Abdallah ibn Rashid ibn Kawus (عبدالله بن راشد بن كيوس) was the Abbasid governor of Tarsus and the Cilician borderlands (ath-thughur ash-Shamiya) between the Abbasid Caliphate and the Byzantine Empire in ca. 878.

In summer 878, he led 4,000 men in one of the customary raids (ṣā'ifa) against the Byzantine frontier provinces. He first marched against the forts of al-Hasin and al-Maskanin, taking much booty. As he turned back, however, he was encircled at the Battle of Podandus by the assembled forces of the Byzantine commands of Seleucia, Pisidia, Qurra (Koron), Kawkab (unidentified) and Harshana (Charsianon). The ensuing battle was a disaster for the Muslims, only 500 or 600 of whom survived it; Abdallah himself was heavily wounded and taken prisoner to Emperor Basil I the Macedonian in Constantinople.

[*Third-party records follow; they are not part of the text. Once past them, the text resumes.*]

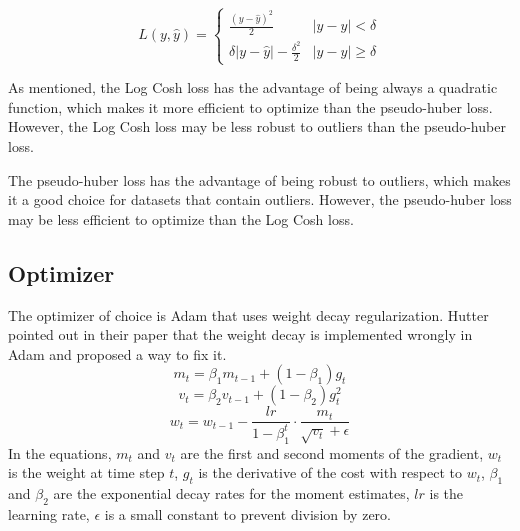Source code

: \begin{equation}
L(y, \hat{y}) = \begin{cases}
    \frac{(y - \hat{y})^2}{2} & |y - \hat{y}| < \delta \\
    \delta |y - \hat{y}| - \frac{\delta^2}{2} & |y - \hat{y}| \ge \delta
    \end{cases}
\end{equation}

As mentioned, the Log Cosh loss has the advantage of being always a quadratic function, which makes it more efficient to optimize than the pseudo-huber loss. However, the Log Cosh loss may be less robust to outliers than the pseudo-huber loss.

The pseudo-huber loss has the advantage of being robust to outliers, which makes it a good choice for datasets that contain outliers. However, the pseudo-huber loss may be less efficient to optimize than the Log Cosh loss.

\subsection{Optimizer}
\label{subsec:optimizer}

The optimizer of choice is Adam \cite{kingma2017adam} that uses weight decay regularization.
Hutter pointed out in their paper \cite{loshchilov2019decoupled} that the weight decay is implemented wrongly in Adam and proposed a way to fix it.
\begin{equation}
\label{eq:first_moment}
m_t = \beta_1 m_{t-1} + (1 - \beta_1) g_t
\end{equation}
\begin{equation}
\label{eq:second_moment}
v_t = \beta_2 v_{t-1} + (1 - \beta_2) g_t^2
\end{equation}
\begin{equation}
\label{eq:weight_update}
w_t = w_{t-1} - \frac{lr}{1 - \beta_1^t} \cdot \frac{m_t}{\sqrt{v_t} + \epsilon}
\end{equation}
In the equations, $m_t$ and $v_t$ are the first and second moments of the gradient, $w_t$ is the weight at time step $t$, $g_t$ is the derivative of the cost with respect to $w_t$, $\beta_1$ and $\beta_2$ are the exponential decay rates for the moment estimates, $lr$ is the learning rate, $\epsilon$ is a small constant to prevent division by zero.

This battle is probably to be equated with the defeat of the unnamed "Emir of Tarsus" by the Domestic of the Schools Andrew the Scythian mentioned for about the same period by the Byzantine sources.

At about the time of Abdallah's capture, control over the Cilician marches, as with the rest of Syria, passed from the Abbasid central government to the ambitious autonomous ruler of Egypt, Ahmad ibn Tulun, who appointed a certain Takhshi to succeed Abdallah. In the next year, Emperor Basil sent Abdallah as a gift, alongside other Muslim prisoners and several captured copies of the Quran to Ahmad ibn Tulun.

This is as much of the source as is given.